Now for the most sensational thing you will read here today. I wrote an article for Blogcritics titled The Mystery Over The Existence of Bigfoot Continues. In that article, I talked about a man by the name of Justin Smeja and his claim that he shot and killed two BF creatures in the Sierra Mountains in California. His story would have been tucked away as complete nonsense if not for the Olympic Project (OP). The OP is a group of BF researches that has a stellar reputation within the BF community. They verified Smeja’s story. Smeja, in fact, joined their group after contacting them about his story. Without boring you with all the details, Smeja didn’t just have a story, he had a specimen. What that specimen actually is, has come under some speculation. Smeja claims publicly that it is a piece of flesh from the thigh of the adult that was killed (an adult and juvenile were supposedly killed). He cut a piece from this specimen and sent it to Dr. K to include in her study, and “read between the lines” statements from Smeja and the OP suggest that the sample did match other samples in the study as being from a BF.
Things started to get weird (believe it or not, I haven’t even scratched the surface of weird yet) when the OP talked about the gender of the adult. It was referred to as “she,” on a number of occasions, but at some point, an emphasis was made that the gender could not be disclosed because of a nondisclosure agreement (NDA). Some of us wondered publicly why the gender would come under an NDA. What possible difference could it make? It just didn’t make sense, until this week. It was revealed in a public chat group that the adult that was allegedly shot was indeed a pregnant female. Now, Smeja originally claimed he saw the adult at a distance of 80 yards through his rifle scope, and by his own admission, he didn’t know what it was beyond describing it as a monster. Once he shot the BF, it ran off, never to be seen whole again. He found the flesh sometime later. How then could he know that the BF was pregnant? Asking that question led to the revelation that a fetus may have been recovered from the shooting. While this sounds completely whacky, it does match up with previous claims that they have hair, flesh, blood and bones included in Dr. K’s study. Before Smeja’s Sierra shooting story, the only things mentioned in the study were blood, saliva and hair. After Smeja’s story, flesh and bone were included in the samples description.
I have to reiterate.

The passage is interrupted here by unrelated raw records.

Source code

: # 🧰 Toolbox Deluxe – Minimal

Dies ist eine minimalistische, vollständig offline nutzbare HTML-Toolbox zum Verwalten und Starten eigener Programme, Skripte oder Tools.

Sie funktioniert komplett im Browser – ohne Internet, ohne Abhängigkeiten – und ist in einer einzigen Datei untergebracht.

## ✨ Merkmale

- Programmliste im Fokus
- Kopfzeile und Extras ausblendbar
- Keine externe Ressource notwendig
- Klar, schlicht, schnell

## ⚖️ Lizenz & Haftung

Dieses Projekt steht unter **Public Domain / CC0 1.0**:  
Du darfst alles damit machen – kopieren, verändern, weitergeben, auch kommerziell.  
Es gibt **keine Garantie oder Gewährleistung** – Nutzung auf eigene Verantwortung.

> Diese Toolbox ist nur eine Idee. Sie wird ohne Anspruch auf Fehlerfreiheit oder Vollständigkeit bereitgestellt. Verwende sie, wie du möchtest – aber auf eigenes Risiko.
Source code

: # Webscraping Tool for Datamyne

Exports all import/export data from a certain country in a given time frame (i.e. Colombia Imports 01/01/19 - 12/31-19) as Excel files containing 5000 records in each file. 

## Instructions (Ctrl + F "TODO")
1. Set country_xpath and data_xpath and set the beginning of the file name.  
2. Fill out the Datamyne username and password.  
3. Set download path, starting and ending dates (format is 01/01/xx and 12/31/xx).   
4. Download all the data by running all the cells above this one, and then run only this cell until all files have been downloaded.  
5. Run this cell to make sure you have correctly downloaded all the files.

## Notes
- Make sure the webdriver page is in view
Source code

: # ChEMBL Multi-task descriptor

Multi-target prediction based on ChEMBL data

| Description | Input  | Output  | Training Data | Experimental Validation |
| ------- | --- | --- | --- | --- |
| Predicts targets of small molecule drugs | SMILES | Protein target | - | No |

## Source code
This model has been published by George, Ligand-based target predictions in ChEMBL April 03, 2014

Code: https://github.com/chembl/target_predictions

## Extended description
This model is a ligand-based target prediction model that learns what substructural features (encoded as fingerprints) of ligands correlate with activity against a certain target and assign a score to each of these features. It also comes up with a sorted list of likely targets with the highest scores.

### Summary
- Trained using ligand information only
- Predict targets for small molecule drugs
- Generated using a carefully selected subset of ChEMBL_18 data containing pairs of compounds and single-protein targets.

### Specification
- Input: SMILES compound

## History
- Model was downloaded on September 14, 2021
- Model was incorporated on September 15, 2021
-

What you read here today is not presented as fact in any way. These are all public conversations currently going on throughout the BF community. Skeptics are having a good laugh and marveling at the gullibility of those who believe in BF. But, I can tell you that very few of those involved in the conversation are accepting it for anything other than what it is, speculation. Dr. K is not talking, and I can tell you from personal experience people with connections to the study are giving the standard, “I cannot confirm or deny” response to inquiries. For now, this is just an interesting collection of stories. Nothing can be verified beyond a shadow of a doubt until Dr. K’s paper is published.